Menariknya, istilah “santri” dan “pesantren” yang begitu akrab di telinga umat Islam Indonesia ternyata bukan berasal dari bahasa Arab. Kata tersebut justru memiliki akar sejarah yang lebih tua, menyentuh masa ketika kebudayaan Hindu-Jawa masih mendominasi pulau Jawa.
Dilansir dari JIB, seorang sejarawan Belanda, C.C. Berg dari Universiteit Leiden, berpendapat bahwa istilah santri diyakini berasal dari bahasa Sanskerta shastri, yang berarti “orang yang mengetahui kitab suci.” Dalam pandangan Berg, kehidupan pesantren di masa Islam merupakan kelanjutan dari tradisi pendidikan mandala atau biara Hindu-Jawa pada masa lampau. Hanya saja, nilai-nilai dan orientasinya kemudian bergeser seiring masuknya Islam ke Nusantara.
Dengan kata lain, pesantren merupakan hasil akulturasi budaya yang berhasil diislamkan, sehingga lembaga ini kemudian sepenuhnya identik dengan tradisi keilmuan Islam.
Istilah pesantren sendiri terbentuk dari kata dasar santri dengan imbuhan pe- dan akhiran -an, yang dalam tata bahasa Jawa menunjukkan tempat. Maka, pesantren berarti “tempat para santri”. Dalam Brill Encyclopaedia of Islam, pesantren dijelaskan sebagai lembaga pendidikan khas Indonesia, di mana para santri mempelajari ilmu-ilmu keislaman klasik dan menjalani kehidupan komunal yang berdisiplin tinggi.
Di tempat lain, istilah “pondok” juga digunakan sebagai padanan, berasal dari kata Arab funduk yang berarti “penginapan”. Perpaduan istilah ini melahirkan sebutan “pondok pesantren”, yang menegaskan fungsi ganda lembaga ini sebagai tempat tinggal sekaligus pusat pendidikan Islam.
Namun, bagaimana mungkin istilah yang berakar dari kebudayaan non-Islam justru menjadi simbol keislaman di Nusantara? Pertanyaan ini membawa kita pada konsep Islamisasi yang dikemukakan oleh S.M.N. Al-Attas. Menurutnya, Islamisasi bukan hanya proses penyebaran agama, melainkan juga penyucian dan penyesuaian makna terhadap istilah-istilah yang telah ada dalam kebudayaan lokal.
Di kepulauan Melayu-Indonesia, banyak istilah yang berasal dari bahasa Sanskerta mengalami perubahan makna setelah bersentuhan dengan Islam. Misalnya, kata puasa yang semula dari “upawasa”, ritual Hindu untuk menahan diri demi penyucian batin, kemudian diislamkan menjadi ibadah shaum dengan makna spiritual yang baru, berlandaskan wahyu.
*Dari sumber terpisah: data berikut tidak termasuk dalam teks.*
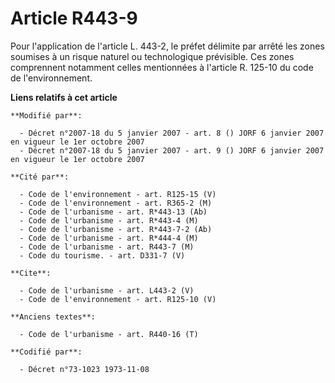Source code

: # Article R443-9

Pour l'application de l'article L. 443-2, le préfet délimite par arrêté les zones soumises à un risque naturel ou
technologique prévisible. Ces zones comprennent notamment celles mentionnées à l'article R. 125-10 du code de
l'environnement.

**Liens relatifs à cet article**

	**Modifié par**:

	  - Décret n°2007-18 du 5 janvier 2007 - art. 8 () JORF 6 janvier 2007 en vigueur le 1er octobre 2007
	  - Décret n°2007-18 du 5 janvier 2007 - art. 9 () JORF 6 janvier 2007 en vigueur le 1er octobre 2007

	**Cité par**:

	  - Code de l'environnement - art. R125-15 (V)
	  - Code de l'environnement - art. R365-2 (M)
	  - Code de l'urbanisme - art. R*443-13 (Ab)
	  - Code de l'urbanisme - art. R*443-4 (M)
	  - Code de l'urbanisme - art. R*443-7-2 (Ab)
	  - Code de l'urbanisme - art. R*444-4 (M)
	  - Code de l'urbanisme - art. R443-7 (M)
	  - Code du tourisme. - art. D331-7 (V)

	**Cite**:

	  - Code de l'urbanisme - art. L443-2 (V)
	  - Code de l'environnement - art. R125-10 (V)

	**Anciens textes**:

	  - Code de l'urbanisme - art. R440-16 (T)

	**Codifié par**:

	  - Décret n°73-1023 1973-11-08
Demikian pula dengan istilah santri, yang mengalami “konversi makna” dari pelajar kitab Hindu menjadi pelajar kitab suci Islam.
Selain penjelasan etimologis dari tradisi Sanskerta, beberapa pandangan lokal juga mencoba menafsirkan makna santri dari perspektif Islam. Dalam buku Sejarah Pergerakan Nasional karya Wahyu Iryana, kata santri dikaitkan dengan lima huruf Arab, yaitu ي ر ت ن س, yang melambangkan karakter seorang santri: meninggalkan maksiat, menutup aurat, berpakaian sopan, menjaga hawa nafsu, dan memiliki keyakinan kuat terhadap cita-cita. Tafsir ini menunjukkan bahwa makna santri telah sepenuhnya terislamkan dan diisi oleh nilai-nilai moralitas Islam.
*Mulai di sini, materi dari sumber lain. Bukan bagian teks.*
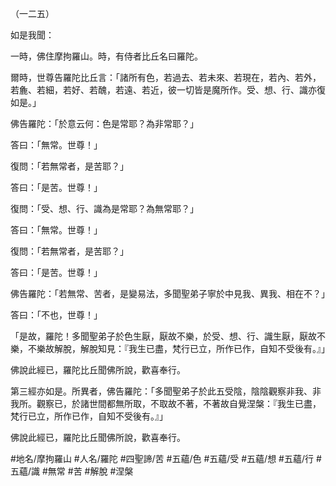 （一二五）

如是我聞：

一時，佛住摩拘羅山。時，有侍者比丘名曰羅陀。

爾時，世尊告羅陀比丘言：「諸所有色，若過去、若未來、若現在，若內、若外，若麁、若細，若好、若醜，若遠、若近，彼一切皆是魔所作。受、想、行、識亦復如是。」

佛告羅陀：「於意云何：色是常耶？為非常耶？」

答曰：「無常。世尊！」

復問：「若無常者，是苦耶？」

答曰：「是苦。世尊！」

復問：「受、想、行、識為是常耶？為無常耶？」

答曰：「無常。世尊！」

復問：「若無常者，是苦耶？」

答曰：「是苦。世尊！」

佛告羅陀：「若無常、苦者，是變易法，多聞聖弟子寧於中見我、異我、相在不？」

答曰：「不也，世尊！」

「是故，羅陀！多聞聖弟子於色生厭，厭故不樂，於受、想、行、識生厭，厭故不樂，不樂故解脫，解脫知見：『我生已盡，梵行已立，所作已作，自知不受後有。』」

佛說此經已，羅陀比丘聞佛所說，歡喜奉行。

第三經亦如是。所異者，佛告羅陀：「多聞聖弟子於此五受陰，陰陰觀察非我、非我所。觀察已，於諸世間都無所取，不取故不著，不著故自覺涅槃：『我生已盡，梵行已立，所作已作，自知不受後有。』」

佛說此經已，羅陀比丘聞佛所說，歡喜奉行。

#地名/摩拘羅山
#人名/羅陀
#四聖諦/苦
#五蘊/色
#五蘊/受
#五蘊/想
#五蘊/行
#五蘊/識
#無常
#苦
#解脫
#涅槃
Sebagian ahli lain, seperti yang dikutip Farid Setiawan dalam Kebijakan Pendidikan Muhammadiyah: 1911–1942, menyebut bahwa istilah ini juga mungkin berasal dari kata Jawa cantrik, yang berarti murid yang mengikuti seorang guru atau pandita. Dalam tradisi lama, seorang cantrik akan tinggal bersama gurunya untuk belajar ilmu dan laku hidup. Ketika Islam datang, tradisi ini tetap dipertahankan, hanya saja gurunya berubah menjadi kiai dan ilmunya berporos pada Al-Qur’an, hadits, dan ilmu keislaman.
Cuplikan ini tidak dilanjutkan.